Toyota Connected North America introduces Fluorite, an open source, Flutter-based game engine for vehicle dashboards.
Toyota has unveiled Fluorite, an open source game engine designed to deliver console-grade interactive experiences for in-vehicle digital cockpits and dashboards, signalling a clear shift towards open technologies for its next-generation vehicle user experience stack.
Developed by Toyota Connected North America in Plano, Texas, the engine was introduced at FOSDEM 2026 in Brussels, a community-driven conference dedicated to open source software. While initially targeted at automotive displays, the platform could eventually extend to consoles such as Xbox or PlayStation.
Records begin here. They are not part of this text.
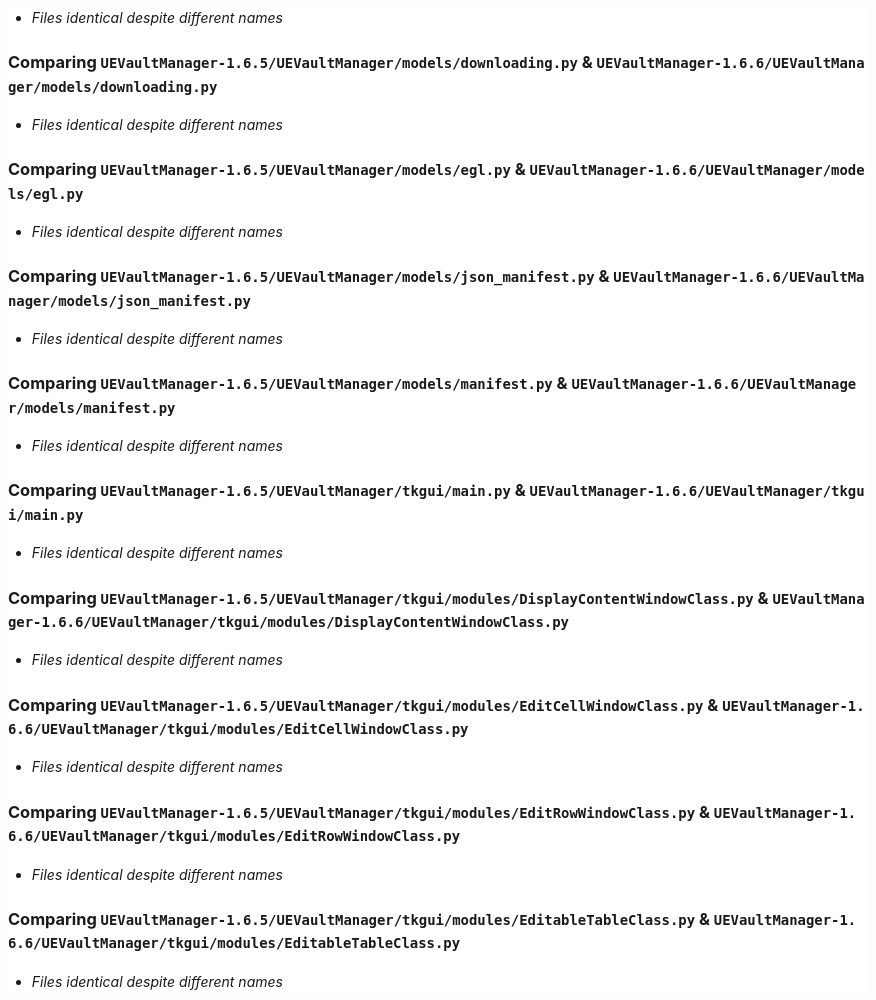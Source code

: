  * *Files identical despite different names*

### Comparing `UEVaultManager-1.6.5/UEVaultManager/models/downloading.py` & `UEVaultManager-1.6.6/UEVaultManager/models/downloading.py`

 * *Files identical despite different names*

### Comparing `UEVaultManager-1.6.5/UEVaultManager/models/egl.py` & `UEVaultManager-1.6.6/UEVaultManager/models/egl.py`

 * *Files identical despite different names*

### Comparing `UEVaultManager-1.6.5/UEVaultManager/models/json_manifest.py` & `UEVaultManager-1.6.6/UEVaultManager/models/json_manifest.py`

 * *Files identical despite different names*

### Comparing `UEVaultManager-1.6.5/UEVaultManager/models/manifest.py` & `UEVaultManager-1.6.6/UEVaultManager/models/manifest.py`

 * *Files identical despite different names*

### Comparing `UEVaultManager-1.6.5/UEVaultManager/tkgui/main.py` & `UEVaultManager-1.6.6/UEVaultManager/tkgui/main.py`

 * *Files identical despite different names*

### Comparing `UEVaultManager-1.6.5/UEVaultManager/tkgui/modules/DisplayContentWindowClass.py` & `UEVaultManager-1.6.6/UEVaultManager/tkgui/modules/DisplayContentWindowClass.py`

 * *Files identical despite different names*

### Comparing `UEVaultManager-1.6.5/UEVaultManager/tkgui/modules/EditCellWindowClass.py` & `UEVaultManager-1.6.6/UEVaultManager/tkgui/modules/EditCellWindowClass.py`

 * *Files identical despite different names*

### Comparing `UEVaultManager-1.6.5/UEVaultManager/tkgui/modules/EditRowWindowClass.py` & `UEVaultManager-1.6.6/UEVaultManager/tkgui/modules/EditRowWindowClass.py`

 * *Files identical despite different names*

### Comparing `UEVaultManager-1.6.5/UEVaultManager/tkgui/modules/EditableTableClass.py` & `UEVaultManager-1.6.6/UEVaultManager/tkgui/modules/EditableTableClass.py`

 * *Files identical despite different names*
Fluorite is built entirely on open source foundations, combining Google’s Flutter UI toolkit, the Dart programming language, and Google’s Filament 3D rendering engine. It runs on an embedded stack already proven inside Toyota vehicles, including Flutter runtime, Yocto Linux, and Wayland, and supports deployment across Android, iOS/macOS, Windows, Linux, and WebGL.
Positioned as the first console-grade engine fully integrated with Flutter, Fluorite delivers hardware-accelerated graphics via Vulkan, alongside physically based rendering, accurate lighting, post-processing effects, custom shaders, and multiple simultaneous 3D scene views.
“Its reduced complexity [is achieved] by allowing [developers] to write your game code directly in Dart and using all of its great developer tools. By using a FluoriteView widget, you can add multiple simultaneous views of your 3D scene, as well as share state between game entities and UI widgets – all in the Flutter way,” said the Fluorite development team.
Toyota built the engine to avoid the resource weight, complexity, and licensing costs of Unity and Unreal, and the start-up overhead of Godot, aiming instead for a lighter, extensible, licensing-friendly platform tailored for embedded automotive environments.